So hoch auf der Leiter

Die kommenden Monate gehören Joachim Witt und seinem «Goldenen Reiter». Die
Single will die Hitparade einfach nicht wieder verlassen; im Februar 1982
klettert sie bis auf Platz 2 der Charts. Die Spitzenposition erreicht der Song
zwar nicht, findet aber in den  29 Wochen seiner Chartnotierung den Weg in
400 000 Haushalte. Das Album «Silberblick» legen sich 240 000 Fans zu. Joachim
ist einer der größten Stars einer Bewegung, die Neue Deutsche Welle genannt
wird, obwohl er selbst den Begriff nicht besonders mag. Witt spricht lieber von
neuer deutscher Musik - er sieht sich und die mit ihm artverwandten Künstler
zwar als Strömung, lehnt die Schublade NDW allerdings ab. Er kann sich schon
denken, dass diese Katalogisierung irgendwann nach hinten losgehen wird. Der
plakative Begriff war Jahre zuvor als Reklametext für DAF erfunden worden,
inzwischen muss er für alles herhalten, was einigermaßen neu und
deutschsprachig ist. Selbst Kraftwerk und ihr wiederveröffentlichtes «Model»
bekommen diesen Stempel aufgedrückt. Witt spürt daher nicht nur Euphorie, wenn
der «Goldene Reiter» immer und immer wieder in einem Atemzug mit der Neuen
Deutschen Welle genannt wird. Die NDW ist ein Paradebeispiel für den Ausverkauf
einer Avantgarde, die sich mit ihrer Industrialisierung und der damit
einhergehenden Banalisierung selbst abschafft.

Joachim erinnert sich an die Worte von Frank Zappa: «Ohne die Abweichung von
der Norm ist Fortschritt nicht möglich.» Witt hat trotz des Megaerfolgs seiner
zweiten Solosingle die Angst, im Mainstream zu verschwinden und seine
Einzigartigkeit als Künstler zu verlieren. Die ewige Ablehnung des Normalen,
die ewige Opposition gegen Vorgegebenes trifft mit einem Mal - wie paradox! -
das eigene musikalische Schaffen. Und das, obwohl er sich auf der anderen Seite
den Erfolg so sehr gewünscht hatte, um als Musiker sein Leben bestreiten zu
können. Ambivalenter kann eine Beziehung zur Kunst kaum sein - Joachim merkt,
dass diese Beziehung auch gewisse schizophrene Züge hat.

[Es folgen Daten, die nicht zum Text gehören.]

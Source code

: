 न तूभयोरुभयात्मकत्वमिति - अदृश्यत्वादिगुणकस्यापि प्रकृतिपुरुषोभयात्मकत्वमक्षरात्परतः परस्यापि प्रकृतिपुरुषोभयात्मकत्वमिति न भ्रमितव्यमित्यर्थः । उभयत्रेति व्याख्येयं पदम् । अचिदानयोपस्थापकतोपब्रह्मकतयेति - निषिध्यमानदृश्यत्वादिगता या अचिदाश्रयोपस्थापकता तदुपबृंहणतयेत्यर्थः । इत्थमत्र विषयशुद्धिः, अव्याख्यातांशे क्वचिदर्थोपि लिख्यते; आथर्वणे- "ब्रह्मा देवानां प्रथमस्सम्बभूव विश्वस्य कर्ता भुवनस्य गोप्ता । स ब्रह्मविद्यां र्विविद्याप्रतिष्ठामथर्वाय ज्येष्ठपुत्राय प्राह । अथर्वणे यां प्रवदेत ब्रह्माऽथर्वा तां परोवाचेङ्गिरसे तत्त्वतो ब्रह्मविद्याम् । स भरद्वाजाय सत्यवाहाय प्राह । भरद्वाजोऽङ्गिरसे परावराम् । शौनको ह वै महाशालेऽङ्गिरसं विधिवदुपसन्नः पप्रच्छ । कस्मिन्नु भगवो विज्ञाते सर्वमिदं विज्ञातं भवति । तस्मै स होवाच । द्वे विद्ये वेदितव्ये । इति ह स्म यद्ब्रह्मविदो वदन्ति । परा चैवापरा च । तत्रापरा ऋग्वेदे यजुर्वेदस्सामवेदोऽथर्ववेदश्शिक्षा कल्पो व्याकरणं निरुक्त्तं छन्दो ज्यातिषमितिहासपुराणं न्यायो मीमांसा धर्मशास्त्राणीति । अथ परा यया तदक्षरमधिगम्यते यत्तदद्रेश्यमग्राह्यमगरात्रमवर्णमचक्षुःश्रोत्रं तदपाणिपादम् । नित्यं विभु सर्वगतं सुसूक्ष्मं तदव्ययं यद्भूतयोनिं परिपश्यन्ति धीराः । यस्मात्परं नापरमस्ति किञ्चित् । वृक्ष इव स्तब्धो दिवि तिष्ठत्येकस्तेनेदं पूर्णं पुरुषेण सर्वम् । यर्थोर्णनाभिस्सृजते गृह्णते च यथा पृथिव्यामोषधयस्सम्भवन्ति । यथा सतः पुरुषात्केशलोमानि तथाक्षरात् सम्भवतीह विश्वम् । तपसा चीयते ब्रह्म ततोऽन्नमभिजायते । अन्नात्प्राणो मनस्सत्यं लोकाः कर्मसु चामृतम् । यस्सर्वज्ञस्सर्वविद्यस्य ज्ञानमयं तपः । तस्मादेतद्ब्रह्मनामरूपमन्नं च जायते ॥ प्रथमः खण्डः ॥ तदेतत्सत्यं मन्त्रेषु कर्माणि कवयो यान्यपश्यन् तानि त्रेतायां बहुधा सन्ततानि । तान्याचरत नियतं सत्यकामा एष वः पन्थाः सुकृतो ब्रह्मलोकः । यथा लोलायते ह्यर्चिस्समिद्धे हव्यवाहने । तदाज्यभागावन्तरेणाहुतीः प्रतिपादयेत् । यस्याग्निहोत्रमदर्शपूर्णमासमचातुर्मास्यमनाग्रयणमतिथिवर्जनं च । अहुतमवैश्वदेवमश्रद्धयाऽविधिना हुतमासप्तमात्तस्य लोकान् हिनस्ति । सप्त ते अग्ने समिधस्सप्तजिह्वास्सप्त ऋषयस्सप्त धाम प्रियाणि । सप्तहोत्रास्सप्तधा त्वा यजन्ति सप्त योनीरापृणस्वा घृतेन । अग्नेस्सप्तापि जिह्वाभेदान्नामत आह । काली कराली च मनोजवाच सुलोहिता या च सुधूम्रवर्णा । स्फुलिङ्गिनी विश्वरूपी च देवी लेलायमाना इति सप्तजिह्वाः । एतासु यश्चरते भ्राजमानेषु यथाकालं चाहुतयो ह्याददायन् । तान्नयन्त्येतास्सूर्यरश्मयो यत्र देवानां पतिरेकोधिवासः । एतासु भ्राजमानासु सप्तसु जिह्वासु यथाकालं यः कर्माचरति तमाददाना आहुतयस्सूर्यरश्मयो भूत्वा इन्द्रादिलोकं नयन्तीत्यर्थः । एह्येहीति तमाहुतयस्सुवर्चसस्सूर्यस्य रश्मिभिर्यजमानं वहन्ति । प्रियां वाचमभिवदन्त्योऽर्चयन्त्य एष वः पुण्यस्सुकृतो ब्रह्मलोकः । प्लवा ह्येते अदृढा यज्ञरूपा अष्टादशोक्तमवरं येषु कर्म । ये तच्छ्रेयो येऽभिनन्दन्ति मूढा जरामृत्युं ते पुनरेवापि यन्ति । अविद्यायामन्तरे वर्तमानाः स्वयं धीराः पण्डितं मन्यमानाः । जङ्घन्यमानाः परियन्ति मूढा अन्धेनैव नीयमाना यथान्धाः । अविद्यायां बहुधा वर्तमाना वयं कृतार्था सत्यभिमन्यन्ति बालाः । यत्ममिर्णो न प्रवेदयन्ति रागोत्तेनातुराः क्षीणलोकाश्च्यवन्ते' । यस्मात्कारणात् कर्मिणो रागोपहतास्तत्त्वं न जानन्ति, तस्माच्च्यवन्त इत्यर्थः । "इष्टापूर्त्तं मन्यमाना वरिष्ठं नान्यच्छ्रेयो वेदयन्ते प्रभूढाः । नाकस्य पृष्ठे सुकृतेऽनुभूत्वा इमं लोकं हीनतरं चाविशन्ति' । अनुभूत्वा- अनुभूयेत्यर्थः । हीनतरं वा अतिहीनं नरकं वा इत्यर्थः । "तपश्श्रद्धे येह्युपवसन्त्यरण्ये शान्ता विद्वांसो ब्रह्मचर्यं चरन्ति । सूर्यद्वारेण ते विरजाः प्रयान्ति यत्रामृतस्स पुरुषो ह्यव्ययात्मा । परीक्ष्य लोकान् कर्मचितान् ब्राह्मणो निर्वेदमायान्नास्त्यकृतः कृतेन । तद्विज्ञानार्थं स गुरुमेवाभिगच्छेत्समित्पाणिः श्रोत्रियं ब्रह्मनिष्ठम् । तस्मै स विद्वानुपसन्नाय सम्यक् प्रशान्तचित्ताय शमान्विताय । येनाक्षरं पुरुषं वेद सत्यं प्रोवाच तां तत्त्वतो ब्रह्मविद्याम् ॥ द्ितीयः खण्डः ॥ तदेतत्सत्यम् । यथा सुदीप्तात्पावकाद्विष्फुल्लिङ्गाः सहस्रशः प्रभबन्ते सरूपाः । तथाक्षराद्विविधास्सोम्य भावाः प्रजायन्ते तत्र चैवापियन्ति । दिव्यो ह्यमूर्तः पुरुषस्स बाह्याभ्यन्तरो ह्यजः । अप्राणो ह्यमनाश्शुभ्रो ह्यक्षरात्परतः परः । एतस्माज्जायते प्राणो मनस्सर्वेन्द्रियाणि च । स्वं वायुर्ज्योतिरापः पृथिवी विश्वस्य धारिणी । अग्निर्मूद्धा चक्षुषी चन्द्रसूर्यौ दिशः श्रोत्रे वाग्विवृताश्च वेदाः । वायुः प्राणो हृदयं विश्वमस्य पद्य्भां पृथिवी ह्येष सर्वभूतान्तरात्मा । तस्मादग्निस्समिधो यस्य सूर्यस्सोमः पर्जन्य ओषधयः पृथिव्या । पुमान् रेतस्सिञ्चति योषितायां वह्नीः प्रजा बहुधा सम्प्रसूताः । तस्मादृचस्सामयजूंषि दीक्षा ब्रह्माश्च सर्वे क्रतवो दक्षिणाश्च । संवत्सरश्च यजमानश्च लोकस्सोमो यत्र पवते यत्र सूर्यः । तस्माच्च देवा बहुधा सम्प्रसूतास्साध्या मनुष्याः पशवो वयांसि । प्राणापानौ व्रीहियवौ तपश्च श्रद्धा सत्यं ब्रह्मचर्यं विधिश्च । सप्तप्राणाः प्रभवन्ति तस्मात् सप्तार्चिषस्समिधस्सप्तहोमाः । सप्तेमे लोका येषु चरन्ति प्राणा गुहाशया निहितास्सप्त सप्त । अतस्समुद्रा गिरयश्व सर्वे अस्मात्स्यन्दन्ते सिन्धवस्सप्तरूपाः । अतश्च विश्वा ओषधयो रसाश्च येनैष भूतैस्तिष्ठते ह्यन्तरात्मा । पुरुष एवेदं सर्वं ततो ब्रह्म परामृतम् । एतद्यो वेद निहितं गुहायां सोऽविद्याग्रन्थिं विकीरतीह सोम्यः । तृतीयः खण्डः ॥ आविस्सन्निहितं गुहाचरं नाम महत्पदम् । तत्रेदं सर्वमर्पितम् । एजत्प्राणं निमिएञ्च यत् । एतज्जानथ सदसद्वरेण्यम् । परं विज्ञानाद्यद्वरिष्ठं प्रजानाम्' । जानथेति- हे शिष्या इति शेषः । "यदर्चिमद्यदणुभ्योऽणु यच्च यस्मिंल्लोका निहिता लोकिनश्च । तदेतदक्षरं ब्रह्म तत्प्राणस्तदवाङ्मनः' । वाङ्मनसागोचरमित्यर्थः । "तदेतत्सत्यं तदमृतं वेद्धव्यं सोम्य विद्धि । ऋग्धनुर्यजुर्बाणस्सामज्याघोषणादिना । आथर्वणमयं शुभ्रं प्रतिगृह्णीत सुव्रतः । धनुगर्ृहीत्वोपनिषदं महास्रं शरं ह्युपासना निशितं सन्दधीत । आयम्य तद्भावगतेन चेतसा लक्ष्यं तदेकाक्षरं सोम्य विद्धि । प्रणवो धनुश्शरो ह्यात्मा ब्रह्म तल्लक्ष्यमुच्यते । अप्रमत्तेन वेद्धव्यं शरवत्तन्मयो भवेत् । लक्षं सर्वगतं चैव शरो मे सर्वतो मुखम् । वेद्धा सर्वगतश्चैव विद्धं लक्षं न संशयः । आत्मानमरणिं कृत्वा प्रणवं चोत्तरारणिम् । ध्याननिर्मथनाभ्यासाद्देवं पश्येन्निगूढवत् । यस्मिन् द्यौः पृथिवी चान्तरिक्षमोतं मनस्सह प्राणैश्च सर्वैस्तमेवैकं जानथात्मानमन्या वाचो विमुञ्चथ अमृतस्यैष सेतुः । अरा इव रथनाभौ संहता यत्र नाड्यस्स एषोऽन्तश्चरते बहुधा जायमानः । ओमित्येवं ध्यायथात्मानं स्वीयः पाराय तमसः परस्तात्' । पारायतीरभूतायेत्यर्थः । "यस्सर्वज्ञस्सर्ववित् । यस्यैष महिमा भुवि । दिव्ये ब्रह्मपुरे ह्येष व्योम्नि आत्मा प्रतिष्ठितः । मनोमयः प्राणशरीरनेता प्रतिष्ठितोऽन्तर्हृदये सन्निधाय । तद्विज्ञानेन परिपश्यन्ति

Die Angst vor äußeren
Zwängen, die ihn bereits in der Schule so geplagt hatte, erfasst ihn schon
wieder.

Grund dafür hat Joachim eigentlich nicht: «Silberblick» besteht schließlich
nicht nur aus seinen Singles «Kosmetik» und «Goldener Reiter», sondern enthält
als weitere Highlights etwa die comichafte Fortschrittskritik «Ich hab so Lust
auf Industrie» und den sphärischen Neunminüter «Sonne hat sie gesagt», den Witt
so arrangiert, als hätten sich die kommerzunverdächtigen Can an einen
überlangen Popsong getraut. «Silberblick» ist ein in sich geschlossenes
Gesamtkunstwerk, dass dem Zeitgeist im Grunde nicht entsprechen dürfte: Weder
angesagter Punk noch die aufkeimende New Wave inspirieren Witt, sondern neben
Beat und Krautrock vor allem David Bowie, Lou Reed und Roxy Music - Allesamt
Acts, die durch ihr eigenständiges Gesamtwerk und ihre unverwechselbare
Ästhetik glänzen. Punk ist für Joachim sogar - trotz einiger Berührungspunkte -
nur noch tongewordene Gewalt, die er emotional nicht ertragen will. Witt sieht
sich höchstens als inhaltlichen Punk - aber bitte ohne die Verpackung.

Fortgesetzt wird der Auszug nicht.